§ **YOUR TASK**: Go through the records below and show every line with the string "variances".

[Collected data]
· · ·

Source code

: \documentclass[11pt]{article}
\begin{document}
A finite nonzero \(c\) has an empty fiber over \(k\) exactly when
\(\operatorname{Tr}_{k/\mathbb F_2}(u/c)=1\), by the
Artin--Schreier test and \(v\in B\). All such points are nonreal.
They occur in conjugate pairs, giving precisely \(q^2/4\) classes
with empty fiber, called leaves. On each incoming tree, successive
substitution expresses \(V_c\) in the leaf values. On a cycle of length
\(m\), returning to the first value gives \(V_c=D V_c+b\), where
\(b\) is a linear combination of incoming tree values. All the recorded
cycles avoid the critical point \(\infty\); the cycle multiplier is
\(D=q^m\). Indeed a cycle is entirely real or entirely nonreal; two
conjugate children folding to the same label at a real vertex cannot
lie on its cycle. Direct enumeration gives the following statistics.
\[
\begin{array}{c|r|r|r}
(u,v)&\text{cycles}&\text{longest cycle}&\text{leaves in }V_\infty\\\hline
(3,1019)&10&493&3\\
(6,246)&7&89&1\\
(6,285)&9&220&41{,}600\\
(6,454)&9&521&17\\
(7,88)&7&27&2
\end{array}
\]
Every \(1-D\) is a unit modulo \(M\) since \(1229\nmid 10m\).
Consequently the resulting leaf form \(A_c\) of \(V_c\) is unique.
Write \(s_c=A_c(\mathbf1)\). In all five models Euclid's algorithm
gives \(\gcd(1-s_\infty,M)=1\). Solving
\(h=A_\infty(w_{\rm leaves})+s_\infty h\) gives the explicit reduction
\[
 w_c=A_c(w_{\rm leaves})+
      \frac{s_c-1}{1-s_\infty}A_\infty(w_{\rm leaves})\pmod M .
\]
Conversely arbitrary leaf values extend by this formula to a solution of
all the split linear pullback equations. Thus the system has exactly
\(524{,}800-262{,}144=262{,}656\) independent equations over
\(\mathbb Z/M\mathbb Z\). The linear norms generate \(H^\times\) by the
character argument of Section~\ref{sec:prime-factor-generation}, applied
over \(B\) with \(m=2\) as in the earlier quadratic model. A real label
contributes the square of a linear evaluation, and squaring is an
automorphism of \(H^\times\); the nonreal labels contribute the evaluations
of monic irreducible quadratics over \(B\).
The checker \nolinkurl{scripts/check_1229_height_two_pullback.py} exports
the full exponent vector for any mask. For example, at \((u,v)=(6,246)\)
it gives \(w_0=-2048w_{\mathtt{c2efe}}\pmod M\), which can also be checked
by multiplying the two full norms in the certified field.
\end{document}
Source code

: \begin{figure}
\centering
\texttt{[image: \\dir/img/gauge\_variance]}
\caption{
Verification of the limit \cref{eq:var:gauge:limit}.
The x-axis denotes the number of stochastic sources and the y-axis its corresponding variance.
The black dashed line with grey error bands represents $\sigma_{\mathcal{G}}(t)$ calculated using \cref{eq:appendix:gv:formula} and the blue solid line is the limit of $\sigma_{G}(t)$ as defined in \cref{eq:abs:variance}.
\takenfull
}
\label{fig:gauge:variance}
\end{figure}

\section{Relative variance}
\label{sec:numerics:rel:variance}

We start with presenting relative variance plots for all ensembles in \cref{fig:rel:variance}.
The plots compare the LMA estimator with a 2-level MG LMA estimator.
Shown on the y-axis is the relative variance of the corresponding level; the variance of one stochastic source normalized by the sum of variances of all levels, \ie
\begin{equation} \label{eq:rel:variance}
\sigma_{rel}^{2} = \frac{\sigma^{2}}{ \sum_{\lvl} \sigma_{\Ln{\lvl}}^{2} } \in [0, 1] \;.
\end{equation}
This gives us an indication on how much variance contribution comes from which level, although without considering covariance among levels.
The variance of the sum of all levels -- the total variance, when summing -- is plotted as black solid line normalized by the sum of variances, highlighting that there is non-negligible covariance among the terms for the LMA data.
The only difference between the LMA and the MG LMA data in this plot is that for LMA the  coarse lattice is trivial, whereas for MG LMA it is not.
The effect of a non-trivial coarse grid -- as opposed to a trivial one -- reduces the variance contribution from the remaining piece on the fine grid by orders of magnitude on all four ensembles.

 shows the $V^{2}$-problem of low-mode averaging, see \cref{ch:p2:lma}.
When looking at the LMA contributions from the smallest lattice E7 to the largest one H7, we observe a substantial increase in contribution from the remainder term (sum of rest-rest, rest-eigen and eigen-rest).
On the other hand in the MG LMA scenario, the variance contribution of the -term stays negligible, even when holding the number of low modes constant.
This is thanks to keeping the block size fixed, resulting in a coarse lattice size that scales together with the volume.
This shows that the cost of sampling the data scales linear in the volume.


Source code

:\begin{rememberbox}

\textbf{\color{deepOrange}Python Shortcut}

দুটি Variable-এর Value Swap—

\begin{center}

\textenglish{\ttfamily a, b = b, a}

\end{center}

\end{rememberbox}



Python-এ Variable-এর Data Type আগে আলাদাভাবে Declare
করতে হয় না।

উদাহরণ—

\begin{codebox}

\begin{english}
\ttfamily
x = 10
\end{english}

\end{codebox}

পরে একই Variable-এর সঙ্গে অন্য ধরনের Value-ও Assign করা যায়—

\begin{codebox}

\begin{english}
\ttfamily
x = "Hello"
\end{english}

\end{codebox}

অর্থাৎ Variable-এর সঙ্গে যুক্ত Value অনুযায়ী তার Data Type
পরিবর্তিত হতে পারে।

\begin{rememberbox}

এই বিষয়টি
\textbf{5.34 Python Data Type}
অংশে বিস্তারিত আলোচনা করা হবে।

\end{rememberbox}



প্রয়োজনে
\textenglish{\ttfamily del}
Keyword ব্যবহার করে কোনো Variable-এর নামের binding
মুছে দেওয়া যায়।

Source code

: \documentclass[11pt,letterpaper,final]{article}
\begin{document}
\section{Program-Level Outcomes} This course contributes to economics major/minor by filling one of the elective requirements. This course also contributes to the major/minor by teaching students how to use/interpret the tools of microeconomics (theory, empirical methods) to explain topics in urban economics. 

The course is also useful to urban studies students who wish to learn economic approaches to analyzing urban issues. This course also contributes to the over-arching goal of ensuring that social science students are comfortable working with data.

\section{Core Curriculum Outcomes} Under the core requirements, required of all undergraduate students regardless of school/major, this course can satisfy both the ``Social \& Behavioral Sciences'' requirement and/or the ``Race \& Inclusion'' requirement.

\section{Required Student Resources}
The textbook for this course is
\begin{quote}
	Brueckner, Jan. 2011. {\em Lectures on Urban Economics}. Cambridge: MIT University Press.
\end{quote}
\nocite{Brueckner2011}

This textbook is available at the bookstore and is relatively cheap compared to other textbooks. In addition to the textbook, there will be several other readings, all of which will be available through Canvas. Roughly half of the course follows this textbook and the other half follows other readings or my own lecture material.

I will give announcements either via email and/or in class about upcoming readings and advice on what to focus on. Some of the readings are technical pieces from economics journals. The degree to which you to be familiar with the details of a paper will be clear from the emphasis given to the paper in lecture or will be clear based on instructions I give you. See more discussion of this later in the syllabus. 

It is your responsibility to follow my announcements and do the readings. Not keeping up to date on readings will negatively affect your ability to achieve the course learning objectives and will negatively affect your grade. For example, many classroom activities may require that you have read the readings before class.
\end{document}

· · ·

§ **EXERCISE RESPONSE**:
Shown on the y-axis is the relative variance of the corresponding level; the variance of one stochastic source normalized by the sum of variances of all levels, \ie
The variance of the sum of all levels -- the total variance, when summing -- is plotted as black solid line normalized by the sum of variances, highlighting that there is non-negligible covariance among the terms for the LMA data.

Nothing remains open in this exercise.